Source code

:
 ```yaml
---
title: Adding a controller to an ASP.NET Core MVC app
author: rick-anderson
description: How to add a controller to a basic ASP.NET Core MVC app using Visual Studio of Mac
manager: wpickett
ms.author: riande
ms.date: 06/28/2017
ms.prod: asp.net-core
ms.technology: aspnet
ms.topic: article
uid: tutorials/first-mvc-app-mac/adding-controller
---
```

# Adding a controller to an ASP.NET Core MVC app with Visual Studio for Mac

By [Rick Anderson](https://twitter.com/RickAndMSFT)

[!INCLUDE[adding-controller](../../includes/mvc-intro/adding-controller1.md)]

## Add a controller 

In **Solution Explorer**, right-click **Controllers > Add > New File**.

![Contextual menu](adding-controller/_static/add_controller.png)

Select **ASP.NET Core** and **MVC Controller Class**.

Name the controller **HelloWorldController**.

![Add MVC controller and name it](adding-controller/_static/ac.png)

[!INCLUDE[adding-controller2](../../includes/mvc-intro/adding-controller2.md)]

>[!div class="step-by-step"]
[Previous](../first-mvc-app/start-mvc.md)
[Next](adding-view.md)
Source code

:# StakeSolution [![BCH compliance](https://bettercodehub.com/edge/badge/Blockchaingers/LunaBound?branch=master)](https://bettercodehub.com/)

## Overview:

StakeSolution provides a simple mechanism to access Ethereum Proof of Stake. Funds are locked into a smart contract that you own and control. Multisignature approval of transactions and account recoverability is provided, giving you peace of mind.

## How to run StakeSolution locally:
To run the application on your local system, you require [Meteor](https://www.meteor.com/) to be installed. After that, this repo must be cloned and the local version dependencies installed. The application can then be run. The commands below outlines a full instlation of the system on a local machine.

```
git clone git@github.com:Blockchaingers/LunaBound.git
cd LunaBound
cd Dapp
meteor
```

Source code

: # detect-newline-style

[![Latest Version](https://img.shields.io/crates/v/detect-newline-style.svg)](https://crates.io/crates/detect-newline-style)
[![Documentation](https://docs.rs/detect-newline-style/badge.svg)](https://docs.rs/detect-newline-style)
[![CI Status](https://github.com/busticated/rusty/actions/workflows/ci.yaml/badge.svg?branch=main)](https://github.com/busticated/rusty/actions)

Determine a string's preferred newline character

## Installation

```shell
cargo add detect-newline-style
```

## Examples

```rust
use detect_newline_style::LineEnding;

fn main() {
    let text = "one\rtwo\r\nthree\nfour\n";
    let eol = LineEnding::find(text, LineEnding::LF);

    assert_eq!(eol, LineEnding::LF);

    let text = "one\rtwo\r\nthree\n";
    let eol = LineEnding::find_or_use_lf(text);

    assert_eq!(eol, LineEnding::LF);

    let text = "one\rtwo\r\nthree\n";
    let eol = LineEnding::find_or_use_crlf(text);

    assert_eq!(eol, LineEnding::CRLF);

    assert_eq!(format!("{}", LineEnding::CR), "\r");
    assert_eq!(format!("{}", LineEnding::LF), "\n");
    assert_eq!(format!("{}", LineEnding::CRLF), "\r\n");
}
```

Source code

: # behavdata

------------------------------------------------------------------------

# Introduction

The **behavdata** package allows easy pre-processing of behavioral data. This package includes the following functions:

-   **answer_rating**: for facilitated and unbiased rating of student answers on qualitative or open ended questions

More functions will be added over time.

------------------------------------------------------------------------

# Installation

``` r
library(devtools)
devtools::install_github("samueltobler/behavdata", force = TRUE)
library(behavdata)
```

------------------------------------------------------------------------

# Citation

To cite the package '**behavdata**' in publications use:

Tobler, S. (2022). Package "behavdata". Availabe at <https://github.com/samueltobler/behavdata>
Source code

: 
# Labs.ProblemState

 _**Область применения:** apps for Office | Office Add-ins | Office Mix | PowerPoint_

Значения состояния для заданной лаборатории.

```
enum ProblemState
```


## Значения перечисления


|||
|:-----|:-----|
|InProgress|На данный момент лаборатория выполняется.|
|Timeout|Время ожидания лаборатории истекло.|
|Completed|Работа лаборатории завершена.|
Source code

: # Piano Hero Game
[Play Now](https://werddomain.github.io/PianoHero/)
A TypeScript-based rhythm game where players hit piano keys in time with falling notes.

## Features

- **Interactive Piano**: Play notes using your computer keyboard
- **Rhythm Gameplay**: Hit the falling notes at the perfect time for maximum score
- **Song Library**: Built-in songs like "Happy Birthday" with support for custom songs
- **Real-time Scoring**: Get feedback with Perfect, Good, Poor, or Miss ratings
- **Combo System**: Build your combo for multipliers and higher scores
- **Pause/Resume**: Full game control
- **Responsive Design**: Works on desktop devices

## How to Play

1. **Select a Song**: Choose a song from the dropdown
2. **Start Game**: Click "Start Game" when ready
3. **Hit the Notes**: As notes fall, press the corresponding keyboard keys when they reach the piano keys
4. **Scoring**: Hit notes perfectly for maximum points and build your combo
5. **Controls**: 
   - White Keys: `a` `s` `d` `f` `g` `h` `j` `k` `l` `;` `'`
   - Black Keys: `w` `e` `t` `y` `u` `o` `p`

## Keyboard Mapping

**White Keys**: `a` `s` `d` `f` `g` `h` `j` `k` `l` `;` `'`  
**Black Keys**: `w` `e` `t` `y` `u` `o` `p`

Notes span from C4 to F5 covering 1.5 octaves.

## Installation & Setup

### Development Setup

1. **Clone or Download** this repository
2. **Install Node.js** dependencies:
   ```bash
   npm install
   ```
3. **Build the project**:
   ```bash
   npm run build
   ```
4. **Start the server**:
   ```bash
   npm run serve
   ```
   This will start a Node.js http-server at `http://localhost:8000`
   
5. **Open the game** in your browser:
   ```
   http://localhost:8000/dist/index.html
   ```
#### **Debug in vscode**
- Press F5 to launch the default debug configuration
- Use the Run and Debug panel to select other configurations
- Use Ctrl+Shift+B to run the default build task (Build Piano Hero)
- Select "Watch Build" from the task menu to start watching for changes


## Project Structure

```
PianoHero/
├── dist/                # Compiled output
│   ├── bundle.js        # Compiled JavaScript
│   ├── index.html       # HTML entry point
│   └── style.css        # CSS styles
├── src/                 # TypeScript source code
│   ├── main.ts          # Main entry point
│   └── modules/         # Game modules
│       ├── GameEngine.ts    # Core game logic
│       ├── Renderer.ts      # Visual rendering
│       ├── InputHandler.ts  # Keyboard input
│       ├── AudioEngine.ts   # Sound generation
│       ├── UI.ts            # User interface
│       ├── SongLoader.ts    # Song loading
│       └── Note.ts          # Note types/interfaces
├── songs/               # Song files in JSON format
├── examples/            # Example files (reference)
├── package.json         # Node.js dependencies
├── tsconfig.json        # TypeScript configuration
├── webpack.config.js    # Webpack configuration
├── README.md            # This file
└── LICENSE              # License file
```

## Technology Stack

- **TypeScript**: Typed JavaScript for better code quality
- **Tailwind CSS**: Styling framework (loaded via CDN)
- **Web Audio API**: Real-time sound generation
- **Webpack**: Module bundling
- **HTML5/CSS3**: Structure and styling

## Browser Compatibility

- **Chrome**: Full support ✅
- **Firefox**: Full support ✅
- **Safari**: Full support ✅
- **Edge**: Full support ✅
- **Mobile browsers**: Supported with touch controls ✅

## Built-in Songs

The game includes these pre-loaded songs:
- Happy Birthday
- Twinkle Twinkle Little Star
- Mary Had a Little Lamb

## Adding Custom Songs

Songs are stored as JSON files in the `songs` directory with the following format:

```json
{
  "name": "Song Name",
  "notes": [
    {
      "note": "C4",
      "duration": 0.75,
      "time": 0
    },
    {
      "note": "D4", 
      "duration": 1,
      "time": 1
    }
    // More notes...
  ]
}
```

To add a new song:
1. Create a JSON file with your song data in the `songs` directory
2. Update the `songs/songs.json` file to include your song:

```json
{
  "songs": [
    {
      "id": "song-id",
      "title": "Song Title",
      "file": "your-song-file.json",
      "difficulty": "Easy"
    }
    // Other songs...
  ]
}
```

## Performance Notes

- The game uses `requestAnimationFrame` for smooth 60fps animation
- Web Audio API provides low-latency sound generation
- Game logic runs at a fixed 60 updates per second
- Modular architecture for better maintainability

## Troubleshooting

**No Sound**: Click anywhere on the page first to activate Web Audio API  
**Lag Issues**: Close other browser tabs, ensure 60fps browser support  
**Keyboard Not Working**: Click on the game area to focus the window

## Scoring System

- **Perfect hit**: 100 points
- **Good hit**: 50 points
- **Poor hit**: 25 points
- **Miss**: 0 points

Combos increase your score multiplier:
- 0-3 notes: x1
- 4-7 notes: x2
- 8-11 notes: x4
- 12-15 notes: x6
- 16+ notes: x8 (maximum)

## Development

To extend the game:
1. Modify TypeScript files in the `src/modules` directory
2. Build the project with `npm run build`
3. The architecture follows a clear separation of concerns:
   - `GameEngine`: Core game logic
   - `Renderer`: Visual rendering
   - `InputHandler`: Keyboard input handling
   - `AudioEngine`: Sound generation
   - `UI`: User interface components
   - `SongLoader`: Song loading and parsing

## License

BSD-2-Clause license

**What you should do**
The answer should be an exact copy of the lines from the first line of the data through the line with "## Add a controller" and should contain nothing else.

**Reply to the task**
Source code

:
 ```yaml
---
title: Adding a controller to an ASP.NET Core MVC app
author: rick-anderson
description: How to add a controller to a basic ASP.NET Core MVC app using Visual Studio of Mac
manager: wpickett
ms.author: riande
ms.date: 06/28/2017
ms.prod: asp.net-core
ms.technology: aspnet
ms.topic: article
uid: tutorials/first-mvc-app-mac/adding-controller
---
```

# Adding a controller to an ASP.NET Core MVC app with Visual Studio for Mac

By [Rick Anderson](https://twitter.com/RickAndMSFT)

[!INCLUDE[adding-controller](../../includes/mvc-intro/adding-controller1.md)]

## Add a controller 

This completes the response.